Rescue arrives in the form of a stranger. An even younger man racing from the next carriage. He has shoulder-length hair that flails behind him. Skidding to a halt, he places his slight body in front of the attacker, raises his palm, and says firmly,
“Stop!”
The train is now at Kentish Town. To my surprise, the cropped haired man pauses to consider the man with the shoulder-length hair. After hurling a few obscenities at him, he then simply gets off. The whole episode has lasted two minutes.
For days, I am haunted by my abject cowardice. I’ve become someone who doesn’t speak out. In Nazi Germany, evil succeeded partly because people stood by and did nothing.
It’s an ugly damascene moment of sorts. I did befriend the besieged man for the rest of the journey and offered to make a witness statement to the police, but I can’t come to terms with the fact I said nothing when he was being threatened.
A few days on, I am at a zebra crossing in central London. Next to me is a bullish-looking character, well over six foot, talking to a much smaller man at his side. The smaller man is in a too-tight brown coat and shoulder fat bulges through the material. Flushed and puffy, he has the face of a boozer. It’s Nigel Farage.

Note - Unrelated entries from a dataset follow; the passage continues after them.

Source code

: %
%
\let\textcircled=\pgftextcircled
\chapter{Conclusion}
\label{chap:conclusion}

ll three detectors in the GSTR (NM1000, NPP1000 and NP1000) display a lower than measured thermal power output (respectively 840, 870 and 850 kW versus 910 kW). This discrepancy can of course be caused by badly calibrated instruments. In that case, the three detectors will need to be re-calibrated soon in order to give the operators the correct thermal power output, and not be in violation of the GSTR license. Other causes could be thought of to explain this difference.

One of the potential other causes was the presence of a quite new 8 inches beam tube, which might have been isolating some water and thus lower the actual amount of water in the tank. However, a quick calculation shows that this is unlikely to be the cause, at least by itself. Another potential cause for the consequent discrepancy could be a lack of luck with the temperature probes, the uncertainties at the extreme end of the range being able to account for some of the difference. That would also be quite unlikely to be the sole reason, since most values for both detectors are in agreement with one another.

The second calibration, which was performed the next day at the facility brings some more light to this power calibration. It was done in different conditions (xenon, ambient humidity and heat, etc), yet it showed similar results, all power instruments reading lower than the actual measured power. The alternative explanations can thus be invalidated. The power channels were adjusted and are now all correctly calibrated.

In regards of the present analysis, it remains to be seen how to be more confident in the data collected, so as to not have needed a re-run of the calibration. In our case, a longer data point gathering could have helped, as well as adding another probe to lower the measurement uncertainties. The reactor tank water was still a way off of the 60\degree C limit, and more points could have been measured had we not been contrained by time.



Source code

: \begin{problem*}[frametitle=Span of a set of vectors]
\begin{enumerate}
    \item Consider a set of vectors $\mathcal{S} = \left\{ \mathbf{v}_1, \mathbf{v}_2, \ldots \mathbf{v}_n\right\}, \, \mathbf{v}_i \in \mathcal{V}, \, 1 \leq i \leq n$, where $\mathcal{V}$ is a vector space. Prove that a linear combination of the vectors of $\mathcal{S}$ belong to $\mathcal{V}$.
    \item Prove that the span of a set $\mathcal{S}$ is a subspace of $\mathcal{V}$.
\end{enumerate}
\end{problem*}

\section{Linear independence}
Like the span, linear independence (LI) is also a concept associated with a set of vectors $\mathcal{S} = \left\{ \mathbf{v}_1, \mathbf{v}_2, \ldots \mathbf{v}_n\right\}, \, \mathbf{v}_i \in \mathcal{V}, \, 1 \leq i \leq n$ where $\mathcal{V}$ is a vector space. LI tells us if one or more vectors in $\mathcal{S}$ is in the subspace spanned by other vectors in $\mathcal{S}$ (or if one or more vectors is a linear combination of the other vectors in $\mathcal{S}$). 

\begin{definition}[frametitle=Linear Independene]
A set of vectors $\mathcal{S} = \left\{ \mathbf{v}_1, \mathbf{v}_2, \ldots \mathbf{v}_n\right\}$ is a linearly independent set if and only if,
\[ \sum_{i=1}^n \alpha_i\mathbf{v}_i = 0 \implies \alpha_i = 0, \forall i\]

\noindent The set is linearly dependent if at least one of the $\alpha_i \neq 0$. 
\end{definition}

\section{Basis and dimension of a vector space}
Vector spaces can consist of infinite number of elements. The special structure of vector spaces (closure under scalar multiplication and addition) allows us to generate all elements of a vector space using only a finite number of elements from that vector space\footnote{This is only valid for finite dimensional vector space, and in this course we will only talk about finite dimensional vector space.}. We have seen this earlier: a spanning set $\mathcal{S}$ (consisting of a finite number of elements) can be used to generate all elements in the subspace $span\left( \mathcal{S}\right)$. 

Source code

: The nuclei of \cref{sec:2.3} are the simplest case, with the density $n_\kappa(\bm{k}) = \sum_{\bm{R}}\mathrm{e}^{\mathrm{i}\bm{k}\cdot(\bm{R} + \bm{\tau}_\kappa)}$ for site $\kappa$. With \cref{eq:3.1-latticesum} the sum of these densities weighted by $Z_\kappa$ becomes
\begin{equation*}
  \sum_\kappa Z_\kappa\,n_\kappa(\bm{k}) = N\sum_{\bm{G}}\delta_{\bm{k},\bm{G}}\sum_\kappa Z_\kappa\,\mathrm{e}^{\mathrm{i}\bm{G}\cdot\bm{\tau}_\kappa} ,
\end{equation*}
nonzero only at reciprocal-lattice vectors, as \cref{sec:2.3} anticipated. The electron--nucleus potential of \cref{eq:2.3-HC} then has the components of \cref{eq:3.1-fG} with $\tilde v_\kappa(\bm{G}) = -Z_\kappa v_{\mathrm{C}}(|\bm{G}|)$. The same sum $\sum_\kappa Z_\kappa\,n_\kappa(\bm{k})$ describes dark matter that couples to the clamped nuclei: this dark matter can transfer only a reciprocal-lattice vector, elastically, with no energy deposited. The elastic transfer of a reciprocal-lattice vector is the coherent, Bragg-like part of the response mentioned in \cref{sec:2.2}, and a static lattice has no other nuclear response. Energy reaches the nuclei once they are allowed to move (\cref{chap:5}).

Filled with fury at the sight of this enemy of the people, I open my mouth. But again, nothing comes out. I am scared of the bullish man at his side who looks like he’s capable of anything. But why? I’ve always been fearless in the past.
The lights turn green. Farage and his bodyguard step away. Once again, I’ve said nothing.
Later that week, comes what I think is a chance for my redemption. It’s in the form of another political figure.
Cycling past the Heath, I catch sight of an overweight man in flapping floral shorts, crumpled shirt, and with a mop of blond hair framing heavy jowls. He’s got a little dog at his side. It can only be Boris Johnson.
Pedalling up the path, I know exactly how I’ll start. “Explain to me why you partied, you who made rules so strict I couldn’t even have a funeral for my brother.”
I am filled with more than my own rage. Perhaps it’s the rage of all those others who also couldn’t go to funerals.
Or visit families. Or were shipped from hospital to care homes and certain death. I grow in stature. Tall, powerful, standing up on the pedals, I come up behind Johnson.
“Excuse me!” I bark.
The figure turns around.
“Oh!” exclaims not Johnson but a disgruntled, middle-aged woman. “What a fright you gave me.”
I clamber off my bike. Apologise profusely for making her jump. I am a careless cyclist. There are so many of them, she says. They all think they own the road. To tell her I thought she was Johnson seems too rude.
Accepting her assessment of me, I hang my head and wheel my bike away.
A truly bathetic end to a week of missed opportunities.